Cluster & Docker deployment
Anduril can be flexbily deployed on a local machine (laptop / desktop) or in a cluster. The default settings are suitable for local deployment: parallel component execution is capped at four threads, and component invocation is done locally. Cluster deployment is needed when analyzing large data sets. Docker is useful to encapsulate external dependencies of components.
The main configuration options for deployment are the following flags to anduril run
:
--threads N
: Maximum number of parallel component invocations (local threads or jobs in a cluster).--wrapper SCRIPT
: A program or script that is called for each component invocation, and blocks until the component is finished.- Scala code that constructs workflows can pass custom key-value pairs to the wrapper script (e.g., preferred execution host, or resource usage). The Scala code
myComponent._custom("key") = "value"
exposes the environment variable $ANDURIL_CUSTOM_KEY in the wrapper.
For convenience, the deployment flags can be inserted into the workflow Scala code as special comments in the header of the file:
#!/usr/bin/env anduril
//$OPT --wrapper my-wrapper.sh
//$OPT --threads 16
import anduril.builtin._
import anduril.tools._
import org.anduril.runtime._
object DeploymentDefaults {
// Code goes here
}
Deployment configurations
Below are ready-made configurations for common deployments. Ensure that the wrapper scripts are on PATH by including $ANDURIL_HOME/bin on PATH. You can customize the scripts to your environment.
Slurm
Command line arguments: --wrapper anduril-wrapper-slurm --threads 99
The Slurm wrapper uses srun. By default it submits all components to Slurm.

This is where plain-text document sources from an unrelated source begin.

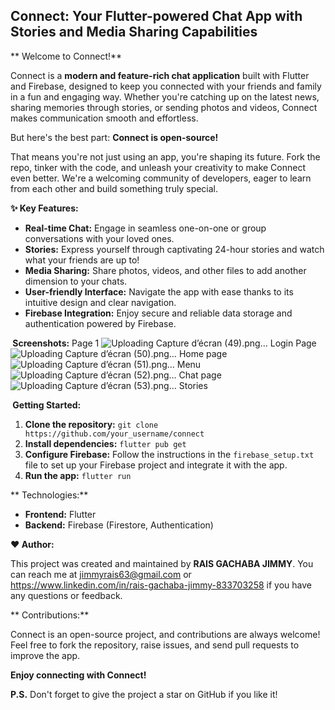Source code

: ## Connect: Your Flutter-powered Chat App with Stories and Media Sharing Capabilities

** Welcome to Connect!**

Connect is a **modern and feature-rich chat application** built with Flutter and Firebase, designed to keep you connected with your friends and family in a fun and engaging way. Whether you're catching up on the latest news, sharing memories through stories, or sending photos and videos, Connect makes communication smooth and effortless.

But here's the best part: **Connect is open-source!**

That means you're not just using an app, you're shaping its future. Fork the repo, tinker with the code, and unleash your creativity to make Connect even better. We're a welcoming community of developers, eager to learn from each other and build something truly special.



**✨ Key Features:**

* **Real-time Chat:** Engage in seamless one-on-one or group conversations with your loved ones.
* **Stories:** Express yourself through captivating 24-hour stories and watch what your friends are up to!
* **Media Sharing:** Share photos, videos, and other files to add another dimension to your chats.
* **User-friendly Interface:** Navigate the app with ease thanks to its intuitive design and clear navigation.
* **Firebase Integration:** Enjoy secure and reliable data storage and authentication powered by Firebase.

**️ Screenshots:**
Page 1
![Uploading Capture d’écran (49).png…]()
Login Page
![Uploading Capture d’écran (50).png…]()
Home page
![Uploading Capture d’écran (51).png…]()
Menu
 ![Uploading Capture d’écran (52).png…]()
Chat page
![Uploading Capture d’écran (53).png…]()
Stories

**️ Getting Started:**

1. **Clone the repository:** `git clone https://github.com/your_username/connect`
2. **Install dependencies:** `flutter pub get`
3. **Configure Firebase:** Follow the instructions in the `firebase_setup.txt` file to set up your Firebase project and integrate it with the app.
4. **Run the app:** `flutter run`

** Technologies:**

* **Frontend:** Flutter
* **Backend:** Firebase (Firestore, Authentication)

**❤️ Author:**

This project was created and maintained by **RAIS GACHABA JIMMY**. You can reach me at jimmyrais63@gmail.com or https://www.linkedin.com/in/rais-gachaba-jimmy-833703258 if you have any questions or feedback.

** Contributions:**

Connect is an open-source project, and contributions are always welcome! Feel free to fork the repository, raise issues, and send pull requests to improve the app.

**Enjoy connecting with Connect!**

**P.S.** Don't forget to give the project a star on GitHub if you like it!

It can be customized by bypassing Slurm (executing locally), and managing CPU and memory resources. For more fine-grained control, you can add more custom attributes to anduril-wrapper-slurm
.
Customizing:
val component = MyComponent()
component._custom("cpu") = "4" // --cpus-per-task
component._custom("memory") = "2048" // --mem=MB
val local = MyComponent()
component._custom("host") = "local" // Bypasses Slurm and executes locally
SGE
Command line arguments (SGE): --wrapper "qrsh -now no" --threads 99
Docker
Command line arguments: --wrapper anduril-wrapper-docker
This wrapper runs components inside a selected Docker container. The image
is specified with a _custom("docker")
annotation; components without that
annotation are executed on the host without Docker.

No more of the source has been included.